Return each line of the records below that contains the word "rendering".

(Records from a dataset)
********
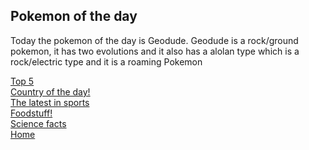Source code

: <head> <h2> Pokemon of the day </h2> </head>
<body> <p> Today the pokemon of the day is Geodude. Geodude is a rock/ground pokemon, it has two evolutions and it also has a alolan type which is a rock/electric type and it is a roaming Pokemon </p></body>

  <a class="link" href="topfiveoftheday.md">Top 5</a>
 <br>
  <a class="link" href="country.md">Country of the day!</a>
 <br>
  <a  class="link" href="sports.md">The latest in sports</a>
 <br>
  <a  class="link" href="5 popular foods in America.md">Foodstuff!</a>
  <br>
  <a  class="link" href="science.md">Science facts</a>
  <br>
<a  class="link" href="index.md">Home</a> 
 <br>
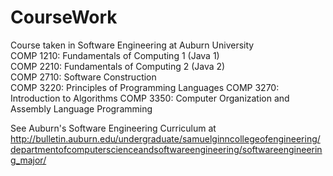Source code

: # CourseWork
Course taken in Software Engineering at Auburn University  
COMP 1210: Fundamentals of Computing 1 (Java 1)  
COMP 2210: Fundamentals of Computing 2 (Java 2)  
COMP 2710: Software Construction  
COMP 3220: Principles of Programming Languages
COMP 3270: Introduction to Algorithms
COMP 3350: Computer Organization and Assembly Language Programming  
    
      
See Auburn's Software Engineering Curriculum at http://bulletin.auburn.edu/undergraduate/samuelginncollegeofengineering/departmentofcomputerscienceandsoftwareengineering/softwareengineering_major/
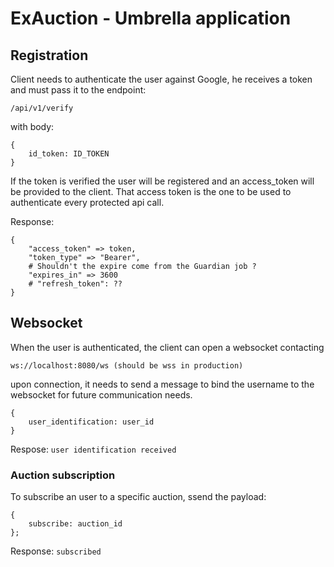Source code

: # ExAuction - Umbrella application

## Registration

Client needs to authenticate the user against Google, he receives a token and must
pass it to the endpoint:

    /api/v1/verify

with body:

    {
        id_token: ID_TOKEN
    }

If the token is verified the user will be registered and an access_token will be provided to the client. That access token is the one to be used to authenticate every protected api call.

Response:

    {
        "access_token" => token,
        "token_type" => "Bearer",
        # Shouldn't the expire come from the Guardian job ?
        "expires_in" => 3600
        # "refresh_token": ??
    }


## Websocket

When the user is authenticated, the client can open a websocket contacting

    ws://localhost:8080/ws (should be wss in production) 

upon connection, it needs to send a message to bind the username to the websocket for future 
communication needs.

    {
        user_identification: user_id
    }

Respose: `user identification received`

### Auction subscription

To subscribe an user to a specific auction, ssend the payload:

    {
        subscribe: auction_id
    };

Response: `subscribed`

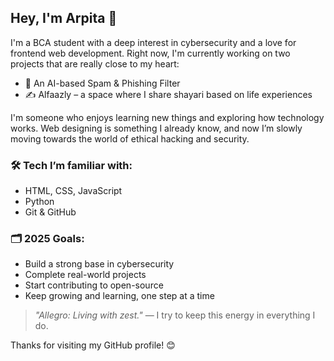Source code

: ## Hey, I'm Arpita 👋

I'm a BCA student with a deep interest in cybersecurity and a love for frontend web development. Right now, I'm currently working on two projects that are really close to my heart:

- 🤖 An AI-based Spam & Phishing Filter  
- ✍️ Alfaazly – a space where I share shayari based on life experiences

I'm someone who enjoys learning new things and exploring how technology works. Web designing is something I already know, and now I’m slowly moving towards the world of ethical hacking and security.

### 🛠️ Tech I’m familiar with:
- HTML, CSS, JavaScript
- Python
- Git & GitHub

### 🗂️ 2025 Goals:
- Build a strong base in cybersecurity  
- Complete real-world projects  
- Start contributing to open-source  
- Keep growing and learning, one step at a time

> *"Allegro: Living with zest."* — I try to keep this energy in everything I do.

Thanks for visiting my GitHub profile! 😊
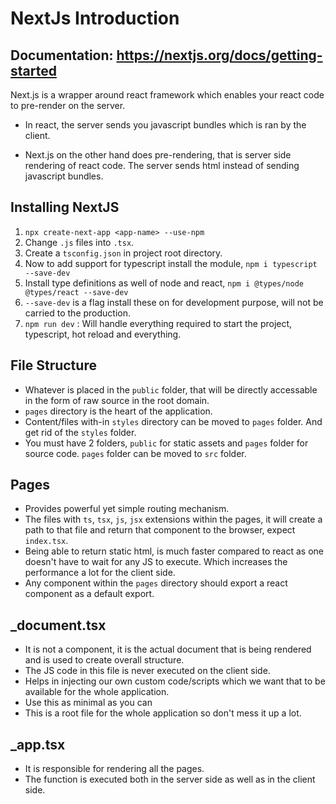 # NextJs Introduction

## Documentation: https://nextjs.org/docs/getting-started

Next.js is a wrapper around react framework which enables your react code to pre-render on the server.

- In react, the server sends you javascript bundles which is ran by the client.

- Next.js on the other hand does pre-rendering, that is server side rendering of react code. The server sends html instead of sending javascript bundles.

## Installing NextJS

1. `npx create-next-app <app-name> --use-npm`
2. Change `.js` files into `.tsx`.
3. Create a `tsconfig.json` in project root directory.
4. Now to add support for typescript install the module, `npm i typescript --save-dev`
5. Install type definitions as well of node and react, `npm i @types/node @types/react --save-dev`
6. `--save-dev` is a flag install these on for development purpose, will not be carried to the production.
7. `npm run dev` : Will handle everything required to start the project, typescript, hot reload and everything.

## File Structure

- Whatever is placed in the `public` folder, that will be directly accessable in the form of raw source in the root domain.
- `pages` directory is the heart of the application.
- Content/files with-in `styles` directory can be moved to `pages` folder. And get rid of the `styles` folder.
- You must have 2 folders, `public` for static assets and `pages` folder for source code. `pages` folder can be moved to `src` folder.

## Pages

- Provides powerful yet simple routing mechanism.
- The files with `ts`, `tsx`, `js`, `jsx` extensions within the pages, it will create a path to that file and return that component to the browser, expect `index.tsx`.
- Being able to return static html, is much faster compared to react as one doesn't have to wait for any JS to execute. Which increases the performance a lot for the client side.
- Any component within the `pages` directory should export a react component as a default export.

## \_document.tsx

- It is not a component, it is the actual document that is being rendered and is used to create overall structure.
- The JS code in this file is never executed on the client side.
- Helps in injecting our own custom code/scripts which we want that to be available for the whole application.
- Use this as minimal as you can
- This is a root file for the whole application so don't mess it up a lot.

## \_app.tsx

- It is responsible for rendering all the pages.
- The function is executed both in the server side as well as in the client side.
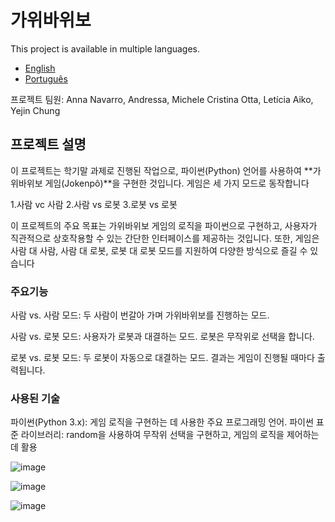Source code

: # 가위바위보
This project is available in multiple languages.
- [English](README.md)
- [Português](README.pt.md)

프로젝트 팀원: Anna Navarro, Andressa, Michele Cristina Otta, Letícia Aiko, Yejin Chung

<h2>프로젝트 설명</h2>
이 프로젝트는 학기말 과제로 진행된 작업으로, 파이썬(Python) 언어를 사용하여 **가위바위보 게임(Jokenpô)**을 구현한 것입니다. 게임은 세 가지 모드로 동작합니다

1.사람 vc 사람
2.사람 vs 로봇
3.로봇 vs 로봇

이 프로젝트의 주요 목표는 가위바위보 게임의 로직을 파이썬으로 구현하고, 사용자가 직관적으로 상호작용할 수 있는 간단한 인터페이스를 제공하는 것입니다. 또한, 게임은 사람 대 사람, 사람 대 로봇, 로봇 대 로봇 모드를 지원하여 다양한 방식으로 즐길 수 있습니다

<h3>주요기능</h3>
사람 vs. 사람 모드: 두 사람이 번갈아 가며 가위바위보를 진행하는 모드.

사람 vs. 로봇 모드: 사용자가 로봇과 대결하는 모드. 로봇은 무작위로 선택을 합니다.

로봇 vs. 로봇 모드: 두 로봇이 자동으로 대결하는 모드. 결과는 게임이 진행될 때마다 출력됩니다.

<h3>사용된 기술</h3>
파이썬(Python 3.x): 게임 로직을 구현하는 데 사용한 주요 프로그래밍 언어.
파이썬 표준 라이브러리: random을 사용하여 무작위 선택을 구현하고, 게임의 로직을 제어하는 데 활용

![image](https://github.com/user-attachments/assets/209b73af-288f-4d77-b24e-767bd0d20649)


![image](https://github.com/user-attachments/assets/62af4052-70fc-4917-9cbb-a4fad66a161b)

![image](https://github.com/user-attachments/assets/6e1a39a9-3fd4-4801-9a91-fe2e0a206d2e)

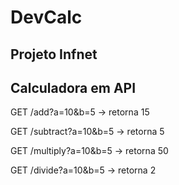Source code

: # DevCalc

## Projeto Infnet

## Calculadora em API

GET /add?a=10&b=5 → retorna 15

GET /subtract?a=10&b=5 → retorna 5

GET /multiply?a=10&b=5 → retorna 50

GET /divide?a=10&b=5 → retorna 2

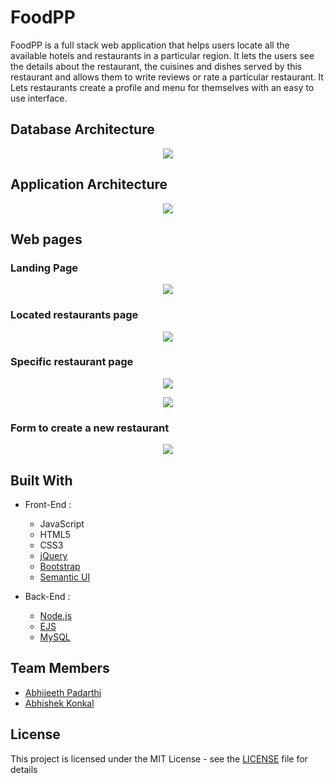 # FoodPP

FoodPP is a full stack web application that helps users locate all the available hotels and restaurants in a particular region. It lets the users see the details about the restaurant, the cuisines and dishes served by this restaurant and allows them to write reviews or rate a particular restaurant. It Lets restaurants create a profile and menu for themselves with an easy to use interface.

## Database Architecture

<p align="center">
  <img src="//schema.jpg">
</p>

## Application Architecture

<p align="center">
  <img src="//app.jpg">
</p>

## Web pages

### Landing Page
<p align="center">
  <img src="//landingPage.jpg">
</p>

### Located restaurants page
<p align="center">
  <img src="//locatedRestaurants.jpg">
</p>

### Specific restaurant page
<p align="center">
  <img src="//RestaurantPage1.jpg">
</p>

<p align="center">
  <img src="//landingPage2.jpg">
</p>

### Form to create a new restaurant
<p align="center">
  <img src="//RestaurantCreate.jpg">
</p>

## Built With

* Front-End :
  * JavaScript
  * HTML5
  * CSS3
  * [jQuery](https://jquery.com/)
  * [Bootstrap](https://getbootstrap.com/)
  * [Semantic UI](https://semantic-ui.com/)

* Back-End :
  * [Node.js](https://nodejs.org/en/)
  * [EJS](http://ejs.co/)
  * [MySQL](https://www.mysql.com/)
## Team Members

* [Abhijeeth Padarthi](https://github.com/rkinabhi)
* [Abhishek Konkal](https://github.com/abhishekkonkal)

## License

This project is licensed under the MIT License - see the [LICENSE](LICENSE) file for details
********
**Task response**
- Next.js on the other hand does pre-rendering, that is server side rendering of react code. The server sends html instead of sending javascript bundles.
- It is responsible for rendering all the pages.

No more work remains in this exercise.